→ **Exercise objective**
What is needed is an exact copy of the data that follows.

→ **Stored items**
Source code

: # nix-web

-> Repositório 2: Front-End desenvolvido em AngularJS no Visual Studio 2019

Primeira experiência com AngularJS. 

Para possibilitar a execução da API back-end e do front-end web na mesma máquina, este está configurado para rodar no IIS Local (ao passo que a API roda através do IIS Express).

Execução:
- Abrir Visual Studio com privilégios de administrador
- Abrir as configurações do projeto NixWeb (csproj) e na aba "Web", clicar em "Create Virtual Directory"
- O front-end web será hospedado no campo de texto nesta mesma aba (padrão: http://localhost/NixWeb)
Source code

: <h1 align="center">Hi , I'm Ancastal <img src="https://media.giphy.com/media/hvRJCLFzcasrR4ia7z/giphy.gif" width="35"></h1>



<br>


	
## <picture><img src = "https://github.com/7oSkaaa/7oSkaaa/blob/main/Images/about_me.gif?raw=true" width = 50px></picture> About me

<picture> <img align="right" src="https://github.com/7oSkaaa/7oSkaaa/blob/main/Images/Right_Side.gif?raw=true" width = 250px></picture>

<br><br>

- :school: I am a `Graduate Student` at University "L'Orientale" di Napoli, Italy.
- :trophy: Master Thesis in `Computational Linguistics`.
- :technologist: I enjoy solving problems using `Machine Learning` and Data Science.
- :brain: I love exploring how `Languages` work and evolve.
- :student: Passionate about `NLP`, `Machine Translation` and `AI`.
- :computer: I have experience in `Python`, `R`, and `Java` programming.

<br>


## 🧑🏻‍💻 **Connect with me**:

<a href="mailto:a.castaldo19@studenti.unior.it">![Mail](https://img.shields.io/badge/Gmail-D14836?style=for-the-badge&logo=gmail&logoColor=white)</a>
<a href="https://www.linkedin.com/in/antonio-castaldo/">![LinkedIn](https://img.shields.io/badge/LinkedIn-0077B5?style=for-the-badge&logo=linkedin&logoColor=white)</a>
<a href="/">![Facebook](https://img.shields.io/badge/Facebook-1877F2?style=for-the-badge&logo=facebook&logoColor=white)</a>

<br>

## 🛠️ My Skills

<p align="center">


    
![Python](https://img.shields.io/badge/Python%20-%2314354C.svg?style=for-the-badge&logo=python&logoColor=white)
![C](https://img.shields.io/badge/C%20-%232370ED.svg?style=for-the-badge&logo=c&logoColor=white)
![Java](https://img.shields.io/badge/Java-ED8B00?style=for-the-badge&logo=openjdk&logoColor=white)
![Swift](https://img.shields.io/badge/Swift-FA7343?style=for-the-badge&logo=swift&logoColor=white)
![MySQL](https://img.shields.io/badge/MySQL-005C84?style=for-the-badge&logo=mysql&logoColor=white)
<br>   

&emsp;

→ **Solution**
Source code

: # nix-web

-> Repositório 2: Front-End desenvolvido em AngularJS no Visual Studio 2019

Primeira experiência com AngularJS. 

Para possibilitar a execução da API back-end e do front-end web na mesma máquina, este está configurado para rodar no IIS Local (ao passo que a API roda através do IIS Express).

Execução:
- Abrir Visual Studio com privilégios de administrador
- Abrir as configurações do projeto NixWeb (csproj) e na aba "Web", clicar em "Create Virtual Directory"
- O front-end web será hospedado no campo de texto nesta mesma aba (padrão: http://localhost/NixWeb)
Source code

: <h1 align="center">Hi , I'm Ancastal <img src="https://media.giphy.com/media/hvRJCLFzcasrR4ia7z/giphy.gif" width="35"></h1>



<br>


	
## <picture><img src = "https://github.com/7oSkaaa/7oSkaaa/blob/main/Images/about_me.gif?raw=true" width = 50px></picture> About me

<picture> <img align="right" src="https://github.com/7oSkaaa/7oSkaaa/blob/main/Images/Right_Side.gif?raw=true" width = 250px></picture>

<br><br>

- :school: I am a `Graduate Student` at University "L'Orientale" di Napoli, Italy.
- :trophy: Master Thesis in `Computational Linguistics`.
- :technologist: I enjoy solving problems using `Machine Learning` and Data Science.
- :brain: I love exploring how `Languages` work and evolve.
- :student: Passionate about `NLP`, `Machine Translation` and `AI`.
- :computer: I have experience in `Python`, `R`, and `Java` programming.

<br>


## 🧑🏻‍💻 **Connect with me**:

<a href="mailto:a.castaldo19@studenti.unior.it">![Mail](https://img.shields.io/badge/Gmail-D14836?style=for-the-badge&logo=gmail&logoColor=white)</a>
<a href="https://www.linkedin.com/in/antonio-castaldo/">![LinkedIn](https://img.shields.io/badge/LinkedIn-0077B5?style=for-the-badge&logo=linkedin&logoColor=white)</a>
<a href="/">![Facebook](https://img.shields.io/badge/Facebook-1877F2?style=for-the-badge&logo=facebook&logoColor=white)</a>

<br>

## 🛠️ My Skills

<p align="center">


    
![Python](https://img.shields.io/badge/Python%20-%2314354C.svg?style=for-the-badge&logo=python&logoColor=white)
![C](https://img.shields.io/badge/C%20-%232370ED.svg?style=for-the-badge&logo=c&logoColor=white)
![Java](https://img.shields.io/badge/Java-ED8B00?style=for-the-badge&logo=openjdk&logoColor=white)
![Swift](https://img.shields.io/badge/Swift-FA7343?style=for-the-badge&logo=swift&logoColor=white)
![MySQL](https://img.shields.io/badge/MySQL-005C84?style=for-the-badge&logo=mysql&logoColor=white)
<br>   

&emsp;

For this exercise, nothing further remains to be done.